----- SUPPLIED INFORMATION

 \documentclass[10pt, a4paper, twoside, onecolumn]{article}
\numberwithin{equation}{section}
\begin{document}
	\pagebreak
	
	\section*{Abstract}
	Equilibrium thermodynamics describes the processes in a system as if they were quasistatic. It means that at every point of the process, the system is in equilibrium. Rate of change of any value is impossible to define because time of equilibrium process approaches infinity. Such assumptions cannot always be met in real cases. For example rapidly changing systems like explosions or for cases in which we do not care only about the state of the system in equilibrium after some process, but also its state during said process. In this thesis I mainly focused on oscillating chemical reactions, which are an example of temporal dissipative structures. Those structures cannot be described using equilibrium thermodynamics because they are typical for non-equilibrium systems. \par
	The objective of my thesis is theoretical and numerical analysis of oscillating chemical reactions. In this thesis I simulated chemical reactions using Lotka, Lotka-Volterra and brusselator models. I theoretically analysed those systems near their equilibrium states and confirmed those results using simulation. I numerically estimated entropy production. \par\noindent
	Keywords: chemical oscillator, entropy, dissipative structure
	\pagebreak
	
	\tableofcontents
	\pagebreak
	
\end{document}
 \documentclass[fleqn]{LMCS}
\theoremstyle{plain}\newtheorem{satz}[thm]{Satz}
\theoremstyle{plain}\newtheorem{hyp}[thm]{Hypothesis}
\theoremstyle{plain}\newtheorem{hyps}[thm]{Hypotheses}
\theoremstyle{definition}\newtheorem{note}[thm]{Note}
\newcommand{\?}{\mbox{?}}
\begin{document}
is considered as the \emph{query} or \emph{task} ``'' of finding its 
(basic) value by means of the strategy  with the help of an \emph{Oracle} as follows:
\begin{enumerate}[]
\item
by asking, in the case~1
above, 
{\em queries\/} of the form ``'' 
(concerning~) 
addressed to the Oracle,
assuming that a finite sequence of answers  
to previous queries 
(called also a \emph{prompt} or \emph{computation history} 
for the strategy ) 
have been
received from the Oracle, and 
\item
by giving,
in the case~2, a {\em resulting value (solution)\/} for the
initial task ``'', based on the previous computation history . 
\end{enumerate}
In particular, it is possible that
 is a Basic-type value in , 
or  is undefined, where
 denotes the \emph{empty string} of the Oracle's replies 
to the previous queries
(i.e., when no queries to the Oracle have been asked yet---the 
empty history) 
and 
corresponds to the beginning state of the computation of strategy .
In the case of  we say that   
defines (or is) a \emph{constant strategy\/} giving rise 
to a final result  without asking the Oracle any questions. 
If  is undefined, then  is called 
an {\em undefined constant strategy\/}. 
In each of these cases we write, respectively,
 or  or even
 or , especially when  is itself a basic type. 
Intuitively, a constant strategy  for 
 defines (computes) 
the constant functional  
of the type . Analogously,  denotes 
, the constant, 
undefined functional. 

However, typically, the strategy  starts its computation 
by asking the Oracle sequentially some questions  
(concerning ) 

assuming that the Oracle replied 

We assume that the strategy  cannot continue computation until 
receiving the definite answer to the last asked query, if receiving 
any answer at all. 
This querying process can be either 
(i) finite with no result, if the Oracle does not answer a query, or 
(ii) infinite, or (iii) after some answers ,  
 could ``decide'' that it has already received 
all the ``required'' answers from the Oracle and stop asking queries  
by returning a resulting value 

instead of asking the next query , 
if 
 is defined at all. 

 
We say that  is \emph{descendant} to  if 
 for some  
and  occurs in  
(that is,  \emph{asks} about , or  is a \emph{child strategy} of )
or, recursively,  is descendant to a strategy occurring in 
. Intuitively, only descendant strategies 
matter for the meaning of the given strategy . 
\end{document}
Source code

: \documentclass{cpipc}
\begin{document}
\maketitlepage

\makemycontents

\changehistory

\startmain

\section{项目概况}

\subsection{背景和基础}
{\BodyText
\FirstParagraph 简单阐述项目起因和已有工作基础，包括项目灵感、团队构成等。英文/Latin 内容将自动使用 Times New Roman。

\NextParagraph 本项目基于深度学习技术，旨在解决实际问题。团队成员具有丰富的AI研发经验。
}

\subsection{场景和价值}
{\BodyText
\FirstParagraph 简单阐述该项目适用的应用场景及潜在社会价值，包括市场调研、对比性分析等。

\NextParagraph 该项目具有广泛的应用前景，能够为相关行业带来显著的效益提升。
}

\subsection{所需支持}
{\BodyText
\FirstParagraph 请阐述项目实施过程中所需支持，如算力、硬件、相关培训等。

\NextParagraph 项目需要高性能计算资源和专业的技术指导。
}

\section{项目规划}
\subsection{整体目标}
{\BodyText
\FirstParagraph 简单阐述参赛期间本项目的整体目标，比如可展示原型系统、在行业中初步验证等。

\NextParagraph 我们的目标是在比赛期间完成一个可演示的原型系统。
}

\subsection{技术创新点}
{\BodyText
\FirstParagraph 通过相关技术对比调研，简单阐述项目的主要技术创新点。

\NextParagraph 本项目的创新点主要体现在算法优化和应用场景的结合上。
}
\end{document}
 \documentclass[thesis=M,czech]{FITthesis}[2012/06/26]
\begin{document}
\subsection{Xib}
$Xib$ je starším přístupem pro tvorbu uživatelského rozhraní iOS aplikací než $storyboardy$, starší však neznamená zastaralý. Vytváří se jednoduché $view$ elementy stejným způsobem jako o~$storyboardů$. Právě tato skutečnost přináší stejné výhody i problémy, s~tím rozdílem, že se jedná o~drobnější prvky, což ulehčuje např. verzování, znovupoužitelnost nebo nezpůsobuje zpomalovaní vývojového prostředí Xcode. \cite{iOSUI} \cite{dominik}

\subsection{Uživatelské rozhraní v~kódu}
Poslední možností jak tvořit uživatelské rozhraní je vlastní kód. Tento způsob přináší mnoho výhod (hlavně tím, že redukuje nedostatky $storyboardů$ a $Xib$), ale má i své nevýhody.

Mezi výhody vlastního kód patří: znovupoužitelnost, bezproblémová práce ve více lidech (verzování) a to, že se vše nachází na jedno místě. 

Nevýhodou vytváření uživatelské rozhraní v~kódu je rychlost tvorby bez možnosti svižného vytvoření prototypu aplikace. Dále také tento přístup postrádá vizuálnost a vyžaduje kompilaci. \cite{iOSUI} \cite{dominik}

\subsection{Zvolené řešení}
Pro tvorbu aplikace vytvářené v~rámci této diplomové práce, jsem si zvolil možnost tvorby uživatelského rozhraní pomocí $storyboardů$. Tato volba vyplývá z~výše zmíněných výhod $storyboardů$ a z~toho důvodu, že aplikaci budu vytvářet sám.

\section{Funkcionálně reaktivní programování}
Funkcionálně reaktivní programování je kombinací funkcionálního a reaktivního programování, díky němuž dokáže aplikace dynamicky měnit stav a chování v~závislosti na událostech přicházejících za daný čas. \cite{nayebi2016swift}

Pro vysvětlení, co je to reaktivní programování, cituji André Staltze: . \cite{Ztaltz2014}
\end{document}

----------

Once you have read the records, write every one of them out again exactly.

 \documentclass[10pt, a4paper, twoside, onecolumn]{article}
\numberwithin{equation}{section}
\begin{document}
	\pagebreak
	
	\section*{Abstract}
	Equilibrium thermodynamics describes the processes in a system as if they were quasistatic. It means that at every point of the process, the system is in equilibrium. Rate of change of any value is impossible to define because time of equilibrium process approaches infinity. Such assumptions cannot always be met in real cases. For example rapidly changing systems like explosions or for cases in which we do not care only about the state of the system in equilibrium after some process, but also its state during said process. In this thesis I mainly focused on oscillating chemical reactions, which are an example of temporal dissipative structures. Those structures cannot be described using equilibrium thermodynamics because they are typical for non-equilibrium systems. \par
	The objective of my thesis is theoretical and numerical analysis of oscillating chemical reactions. In this thesis I simulated chemical reactions using Lotka, Lotka-Volterra and brusselator models. I theoretically analysed those systems near their equilibrium states and confirmed those results using simulation. I numerically estimated entropy production. \par\noindent
	Keywords: chemical oscillator, entropy, dissipative structure
	\pagebreak
	
	\tableofcontents
	\pagebreak
	
\end{document}
 \documentclass[fleqn]{LMCS}
\theoremstyle{plain}\newtheorem{satz}[thm]{Satz}
\theoremstyle{plain}\newtheorem{hyp}[thm]{Hypothesis}
\theoremstyle{plain}\newtheorem{hyps}[thm]{Hypotheses}
\theoremstyle{definition}\newtheorem{note}[thm]{Note}
\newcommand{\?}{\mbox{?}}
\begin{document}
is considered as the \emph{query} or \emph{task} ``'' of finding its 
(basic) value by means of the strategy  with the help of an \emph{Oracle} as follows:
\begin{enumerate}[]
\item
by asking, in the case~1
above, 
{\em queries\/} of the form ``'' 
(concerning~) 
addressed to the Oracle,
assuming that a finite sequence of answers  
to previous queries 
(called also a \emph{prompt} or \emph{computation history} 
for the strategy ) 
have been
received from the Oracle, and 
\item
by giving,
in the case~2, a {\em resulting value (solution)\/} for the
initial task ``'', based on the previous computation history . 
\end{enumerate}
In particular, it is possible that
 is a Basic-type value in , 
or  is undefined, where
 denotes the \emph{empty string} of the Oracle's replies 
to the previous queries
(i.e., when no queries to the Oracle have been asked yet---the 
empty history) 
and 
corresponds to the beginning state of the computation of strategy .
In the case of  we say that   
defines (or is) a \emph{constant strategy\/} giving rise 
to a final result  without asking the Oracle any questions. 
If  is undefined, then  is called 
an {\em undefined constant strategy\/}. 
In each of these cases we write, respectively,
 or  or even
 or , especially when  is itself a basic type. 
Intuitively, a constant strategy  for 
 defines (computes) 
the constant functional  
of the type . Analogously,  denotes 
, the constant, 
undefined functional. 

However, typically, the strategy  starts its computation 
by asking the Oracle sequentially some questions  
(concerning ) 

assuming that the Oracle replied 

We assume that the strategy  cannot continue computation until 
receiving the definite answer to the last asked query, if receiving 
any answer at all. 
This querying process can be either 
(i) finite with no result, if the Oracle does not answer a query, or 
(ii) infinite, or (iii) after some answers ,  
 could ``decide'' that it has already received 
all the ``required'' answers from the Oracle and stop asking queries  
by returning a resulting value 

instead of asking the next query , 
if 
 is defined at all. 

 
We say that  is \emph{descendant} to  if 
 for some  
and  occurs in  
(that is,  \emph{asks} about , or  is a \emph{child strategy} of )
or, recursively,  is descendant to a strategy occurring in 
. Intuitively, only descendant strategies 
matter for the meaning of the given strategy . 
\end{document}
Source code

: \documentclass{cpipc}
\begin{document}
\maketitlepage

\makemycontents

\changehistory

\startmain

\section{项目概况}

\subsection{背景和基础}
{\BodyText
\FirstParagraph 简单阐述项目起因和已有工作基础，包括项目灵感、团队构成等。英文/Latin 内容将自动使用 Times New Roman。

\NextParagraph 本项目基于深度学习技术，旨在解决实际问题。团队成员具有丰富的AI研发经验。
}

\subsection{场景和价值}
{\BodyText
\FirstParagraph 简单阐述该项目适用的应用场景及潜在社会价值，包括市场调研、对比性分析等。

\NextParagraph 该项目具有广泛的应用前景，能够为相关行业带来显著的效益提升。
}

\subsection{所需支持}
{\BodyText
\FirstParagraph 请阐述项目实施过程中所需支持，如算力、硬件、相关培训等。

\NextParagraph 项目需要高性能计算资源和专业的技术指导。
}

\section{项目规划}
\subsection{整体目标}
{\BodyText
\FirstParagraph 简单阐述参赛期间本项目的整体目标，比如可展示原型系统、在行业中初步验证等。

\NextParagraph 我们的目标是在比赛期间完成一个可演示的原型系统。
}

\subsection{技术创新点}
{\BodyText
\FirstParagraph 通过相关技术对比调研，简单阐述项目的主要技术创新点。

\NextParagraph 本项目的创新点主要体现在算法优化和应用场景的结合上。
}
\end{document}
 \documentclass[thesis=M,czech]{FITthesis}[2012/06/26]
\begin{document}
\subsection{Xib}
$Xib$ je starším přístupem pro tvorbu uživatelského rozhraní iOS aplikací než $storyboardy$, starší však neznamená zastaralý. Vytváří se jednoduché $view$ elementy stejným způsobem jako o~$storyboardů$. Právě tato skutečnost přináší stejné výhody i problémy, s~tím rozdílem, že se jedná o~drobnější prvky, což ulehčuje např. verzování, znovupoužitelnost nebo nezpůsobuje zpomalovaní vývojového prostředí Xcode. \cite{iOSUI} \cite{dominik}

\subsection{Uživatelské rozhraní v~kódu}
Poslední možností jak tvořit uživatelské rozhraní je vlastní kód. Tento způsob přináší mnoho výhod (hlavně tím, že redukuje nedostatky $storyboardů$ a $Xib$), ale má i své nevýhody.

Mezi výhody vlastního kód patří: znovupoužitelnost, bezproblémová práce ve více lidech (verzování) a to, že se vše nachází na jedno místě. 

Nevýhodou vytváření uživatelské rozhraní v~kódu je rychlost tvorby bez možnosti svižného vytvoření prototypu aplikace. Dále také tento přístup postrádá vizuálnost a vyžaduje kompilaci. \cite{iOSUI} \cite{dominik}

\subsection{Zvolené řešení}
Pro tvorbu aplikace vytvářené v~rámci této diplomové práce, jsem si zvolil možnost tvorby uživatelského rozhraní pomocí $storyboardů$. Tato volba vyplývá z~výše zmíněných výhod $storyboardů$ a z~toho důvodu, že aplikaci budu vytvářet sám.

\section{Funkcionálně reaktivní programování}
Funkcionálně reaktivní programování je kombinací funkcionálního a reaktivního programování, díky němuž dokáže aplikace dynamicky měnit stav a chování v~závislosti na událostech přicházejících za daný čas. \cite{nayebi2016swift}

Pro vysvětlení, co je to reaktivní programování, cituji André Staltze: . \cite{Ztaltz2014}
\end{document}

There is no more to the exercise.